I have no idea why people still recommend XP, I have this on the Works laptop and its turned a nice quick laptop into an unreliable heap of slowness.

Chris



Fay

Robert & Chris, have you both got Inspirons?
It is healthier to be mutton dressed as lamb, than mutton dressed as mutton!

Rocket Pooch

Hi,

Yes its one of them, don't get a good laptop if your going to put XP on it.




RobertM

Mine's a Latitude 5520

Carole

The only thing that occurs to me is the drivers.  I've been bitten once before when I transferred to Vista from XP and could not get drivers for my webcam for Vista and had problems downloading PHD to my Vista laptop whereas I had no such problems with XP.  I had to keep two laptops running just because of the webcam, but I've now replaced that webcam so it's no longer a problem.

Other than that, once I got used to Vista, I have had no further problems with it for imaging. 
I know this is not W7, but I guess it's a similar scenario.

Carole

Fay

better the devil you know... as much as possible, especially in our game
It is healthier to be mutton dressed as lamb, than mutton dressed as mutton!

Mike

Vista was undoubtedly Microsofts biggest mistake (Behind IE6 and Microsoft Bob).

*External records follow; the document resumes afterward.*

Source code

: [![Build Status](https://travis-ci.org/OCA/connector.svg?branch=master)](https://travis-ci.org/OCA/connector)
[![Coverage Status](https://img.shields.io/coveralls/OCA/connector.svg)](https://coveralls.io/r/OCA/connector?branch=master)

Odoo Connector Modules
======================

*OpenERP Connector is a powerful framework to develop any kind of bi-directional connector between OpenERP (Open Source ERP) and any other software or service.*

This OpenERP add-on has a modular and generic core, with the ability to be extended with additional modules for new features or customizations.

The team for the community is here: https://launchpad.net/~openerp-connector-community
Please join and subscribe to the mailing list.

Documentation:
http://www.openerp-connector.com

Nothing worked on it. You would have been better off with Windows 3.1.

In fact, according to Wikipedia, PC World rated it as the biggest tech disappointment of 2007, and it was rated by InfoWorld as #2 of Tech's all-time 25 flops.

Windows 7 is a vast improvement and I have to agree with Chris in that it is an improvement over XP. Unless you are running very very old hardware that may not have had any updates to their drivers for many years then Windows 7 is your best bet and there will be drivers for it. Remember that Windows 7 has now been out for 2 years and XP is now 10 years old.

There are some annoyances with Windows 7, but they can all be disabled (such as the incredibly irritating UAC). Vista put off a lot of people from updating to WIndows 7, but trust me, they are totally different operating systems.

We live in a society exquisitely dependent on science and technology, in which hardly anyone knows anything about science and technology. Carl Sagan

Mac

quick question.

can you run 32bit software on a 64bit windows 7 machine?

Mac.

Mike

We live in a society exquisitely dependent on science and technology, in which hardly anyone knows anything about science and technology. Carl Sagan

Rocket Pooch

Quote from: Mac on Jan 02, 2012, 23:18:27
quick question.

can you run 32bit software on a 64bit windows 7 machine?

Mac.


Your having a laugh :-)

Fay

not the sort of question Mac would ask, so i would think he is having a laugh.

I have wondered that myself    :o
It is healthier to be mutton dressed as lamb, than mutton dressed as mutton!